For Quad, the divestiture marks another step in its multi-year effort to shed legacy print operations and pivot toward higher-margin marketing services. The Wisconsin-based company has been methodically trimming its footprint since 2019, closing plants and exiting commoditized segments as print volumes declined and digital alternatives ate into demand. Selling this division removes nearly 15% of Quad's revenue base but eliminates capital-intensive operations that weren't core to its evolving strategy.

Kingswood, meanwhile, sees an opportunity where others see structural decline. The firm has built a portfolio of industrial businesses — including packaging, building products, and specialty manufacturing — where it believes operational improvements and buy-and-build strategies can generate returns despite tepid end-market growth. Paranova fits that thesis: a stable cash-flowing business with long-standing customer relationships, fragmented competition, and room to bolt on smaller players.

What Kingswood Actually Bought

Paranova operates across three primary verticals: commercial printing (catalogs, magazines, inserts), direct mail production, and flexible packaging for food and consumer goods. The business runs multiple manufacturing facilities in the U.S., employing approximately 1,200 people. It serves retail, consumer packaged goods, and financial services clients — sectors where print hasn't disappeared so much as evolved into smaller, more targeted applications.

Commercial print volumes have been declining for over a decade, but pockets of resilience remain. Certain direct mail categories — particularly in financial services and fundraising — continue to perform, and flexible packaging for food products has shown modest growth as brands seek sustainable alternatives to rigid containers. Paranova's portfolio straddles both the declining and stable segments, which makes the investment thesis more nuanced than a pure turnaround play.

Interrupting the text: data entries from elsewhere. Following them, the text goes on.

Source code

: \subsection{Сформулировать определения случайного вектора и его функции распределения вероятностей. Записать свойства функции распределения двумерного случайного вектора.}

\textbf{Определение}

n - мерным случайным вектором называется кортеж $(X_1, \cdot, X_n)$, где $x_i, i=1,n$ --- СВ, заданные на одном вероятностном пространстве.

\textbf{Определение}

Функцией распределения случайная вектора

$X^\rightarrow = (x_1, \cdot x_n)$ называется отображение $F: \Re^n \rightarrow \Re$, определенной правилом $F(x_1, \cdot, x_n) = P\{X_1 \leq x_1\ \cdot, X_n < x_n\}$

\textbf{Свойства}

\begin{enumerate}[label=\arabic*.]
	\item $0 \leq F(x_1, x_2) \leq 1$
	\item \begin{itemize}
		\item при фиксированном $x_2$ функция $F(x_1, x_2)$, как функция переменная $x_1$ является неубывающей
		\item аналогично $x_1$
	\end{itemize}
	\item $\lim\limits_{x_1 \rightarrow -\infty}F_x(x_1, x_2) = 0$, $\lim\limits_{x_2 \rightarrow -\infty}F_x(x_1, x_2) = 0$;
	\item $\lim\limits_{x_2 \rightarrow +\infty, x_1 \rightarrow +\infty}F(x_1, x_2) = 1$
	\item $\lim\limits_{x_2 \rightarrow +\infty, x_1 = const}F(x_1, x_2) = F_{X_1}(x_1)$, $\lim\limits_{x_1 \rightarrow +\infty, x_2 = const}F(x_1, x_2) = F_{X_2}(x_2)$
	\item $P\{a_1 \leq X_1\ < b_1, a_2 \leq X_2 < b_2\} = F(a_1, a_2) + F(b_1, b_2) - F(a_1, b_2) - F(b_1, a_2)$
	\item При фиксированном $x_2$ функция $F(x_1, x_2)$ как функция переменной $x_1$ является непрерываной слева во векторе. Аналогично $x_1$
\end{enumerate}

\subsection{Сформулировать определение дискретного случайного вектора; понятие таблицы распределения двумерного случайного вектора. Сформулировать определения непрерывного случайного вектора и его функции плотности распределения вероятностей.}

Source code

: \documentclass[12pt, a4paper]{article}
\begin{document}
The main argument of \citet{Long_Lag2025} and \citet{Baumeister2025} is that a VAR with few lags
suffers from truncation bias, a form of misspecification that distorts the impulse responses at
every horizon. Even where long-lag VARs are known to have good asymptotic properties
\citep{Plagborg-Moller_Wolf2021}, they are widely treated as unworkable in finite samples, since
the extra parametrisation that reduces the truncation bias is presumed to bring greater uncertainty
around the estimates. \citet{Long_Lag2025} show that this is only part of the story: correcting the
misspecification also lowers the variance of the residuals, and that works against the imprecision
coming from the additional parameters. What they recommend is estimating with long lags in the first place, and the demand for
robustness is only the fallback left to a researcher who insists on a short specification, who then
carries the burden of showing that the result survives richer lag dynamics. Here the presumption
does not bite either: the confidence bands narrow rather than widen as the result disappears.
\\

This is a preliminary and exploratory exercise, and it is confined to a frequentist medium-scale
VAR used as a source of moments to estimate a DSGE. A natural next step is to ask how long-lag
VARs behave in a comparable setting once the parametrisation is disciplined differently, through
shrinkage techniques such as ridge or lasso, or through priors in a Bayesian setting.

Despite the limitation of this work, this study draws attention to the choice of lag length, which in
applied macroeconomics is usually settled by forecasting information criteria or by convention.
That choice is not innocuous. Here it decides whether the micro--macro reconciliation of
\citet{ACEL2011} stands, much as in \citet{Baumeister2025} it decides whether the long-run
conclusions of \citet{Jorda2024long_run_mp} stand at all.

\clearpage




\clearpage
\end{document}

The company inherited Quad's client relationships in these verticals, which include multi-year contracts with recognizable retail and CPG brands. These aren't the kind of customers that disappear overnight, but they are the kind that renegotiate pricing aggressively and expect annual productivity gains. Margins in commercial print have compressed steadily over the past five years, and Paranova enters independence facing the same pricing pressure that led Quad to exit the business in the first place.

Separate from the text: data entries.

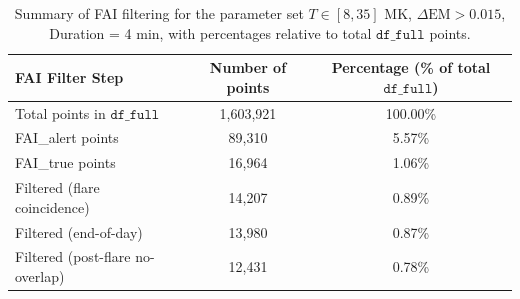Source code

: \begin{table}[h!]
\centering
\caption{{Summary of FAI filtering for the parameter set $T \in [8,35]$ MK, $\Delta\mathrm{EM} > 0.015$, Duration = 4 min, with percentages relative to total $\texttt{{df\_full}}$ points.}}
\begin{tabular}{lcc}
\hline
FAI Filter Step & Number of points & Percentage (\% of total $\texttt{df\_full}$) \\
\hline
Total points in $\texttt{df\_full}$ & 1,603,921 & 100.00\% \\
FAI\_alert points & 89,310 & 5.57\% \\
FAI\_true points & 16,964 & 1.06\% \\
Filtered (flare coincidence) & 14,207 & 0.89\% \\
Filtered (end-of-day) & 13,980 & 0.87\% \\
Filtered (post-flare no-overlap) & 12,431 & 0.78\% \\
\hline
\end{tabular}
\label{tab:fai_filter_T8-35_EM0d015_dur4min}
\end{table}
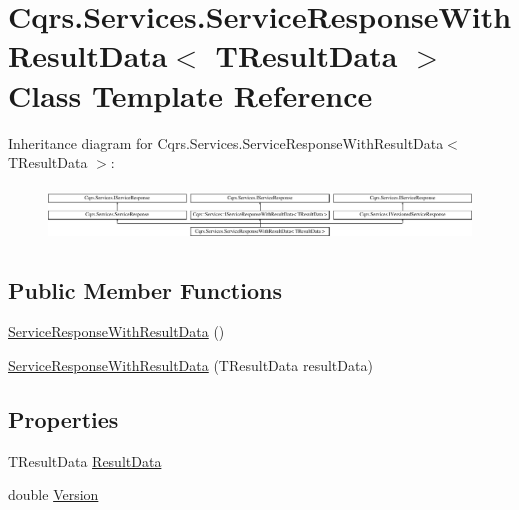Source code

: \hypertarget{classCqrs_1_1Services_1_1ServiceResponseWithResultData}{}\section{Cqrs.\+Services.\+Service\+Response\+With\+Result\+Data$<$ T\+Result\+Data $>$ Class Template Reference}
\label{classCqrs_1_1Services_1_1ServiceResponseWithResultData}
Inheritance diagram for Cqrs.\+Services.\+Service\+Response\+With\+Result\+Data$<$ T\+Result\+Data $>$\+:\begin{figure}[H]
\begin{center}
\leavevmode
\includegraphics[height=1.454545cm]{classCqrs_1_1Services_1_1ServiceResponseWithResultData}
\end{center}
\end{figure}
\subsection*{Public Member Functions}
\begin{DoxyCompactItemize}
\item 
\hyperlink{classCqrs_1_1Services_1_1ServiceResponseWithResultData_a4241511df21804b73baec2b0c2e66402}{Service\+Response\+With\+Result\+Data} ()
\item 
\hyperlink{classCqrs_1_1Services_1_1ServiceResponseWithResultData_a63a840d449e8b06652130ffb1228432d}{Service\+Response\+With\+Result\+Data} (T\+Result\+Data result\+Data)
\end{DoxyCompactItemize}
\subsection*{Properties}
\begin{DoxyCompactItemize}
\item 
T\+Result\+Data \hyperlink{classCqrs_1_1Services_1_1ServiceResponseWithResultData_ab0768d40341eb667f362e5ddc8412810}{Result\+Data}
\item 
double \hyperlink{classCqrs_1_1Services_1_1ServiceResponseWithResultData_aefdac5ce3816eac021c47f62272969cd}{Version}
\end{DoxyCompactItemize}


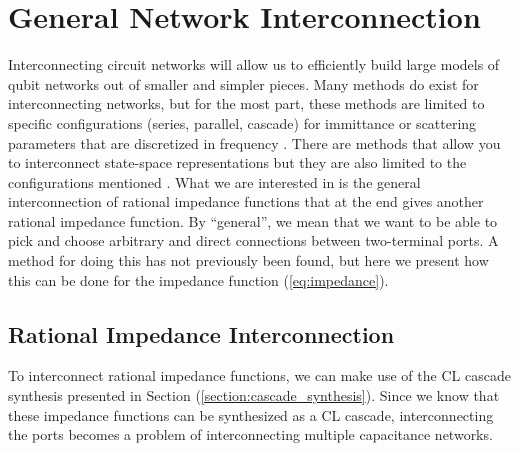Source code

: 
\section{General Network Interconnection}\label{section:general_network_interconnection}
Interconnecting circuit networks will allow us to efficiently build large models of qubit networks out of smaller and simpler pieces. Many methods do exist for interconnecting networks, but for the most part, these methods are limited to specific configurations (series, parallel, cascade) for immittance or scattering parameters that are discretized in frequency \cite[Chapter 3.3]{newcomb}. There are methods that allow you to interconnect state-space representations but they are also limited to the configurations mentioned \cite[Chapter 3.7.1]{passive_macromodeling}. What we are interested in is the general interconnection of rational impedance functions that at the end gives another rational impedance function. By ``general'', we mean that we want to be able to pick and choose arbitrary and direct connections between two-terminal ports. A method for doing this has not previously been found, but here we present how this can be done for the impedance function (\ref{eq:impedance}).

\subsection{Rational Impedance Interconnection}\label{section:rational_impedance_interconnection}
To interconnect rational impedance functions, we can make use of the CL cascade synthesis presented in Section (\ref{section:cascade_synthesis}). Since we know that these impedance functions can be synthesized as a CL cascade, interconnecting the ports becomes a problem of interconnecting multiple capacitance networks.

Still, the asset base has value. Paranova owns modern press equipment, including offset and digital printing capabilities, plus flexographic presses for packaging applications. These are expensive, long-lived assets that competitors would need years and significant capital to replicate. In a consolidating industry, owning well-maintained capacity gives Paranova a seat at the table when smaller players look to exit or when customers need overflow capacity.

Why Kingswood Sees This Differently Than Quad Did

Quad's problem wasn't that print and packaging was worthless — it's that the division didn't fit the growth narrative Wall Street wanted to hear. Public market investors have punished traditional print companies for years, valuing them as melting ice cubes regardless of actual cash generation. Quad's stock has traded in the single digits for most of the past three years, and analysts consistently pressed management to accelerate the shift away from print.

Private equity operates under different constraints. Kingswood doesn't need to report quarterly earnings or justify the investment to public shareholders skeptical of anything involving ink and paper. It can take a longer view, invest in automation and efficiency projects that wouldn't move the needle for a multi-billion-dollar public company, and pursue tuck-in acquisitions without worrying about how they'll be received on an earnings call.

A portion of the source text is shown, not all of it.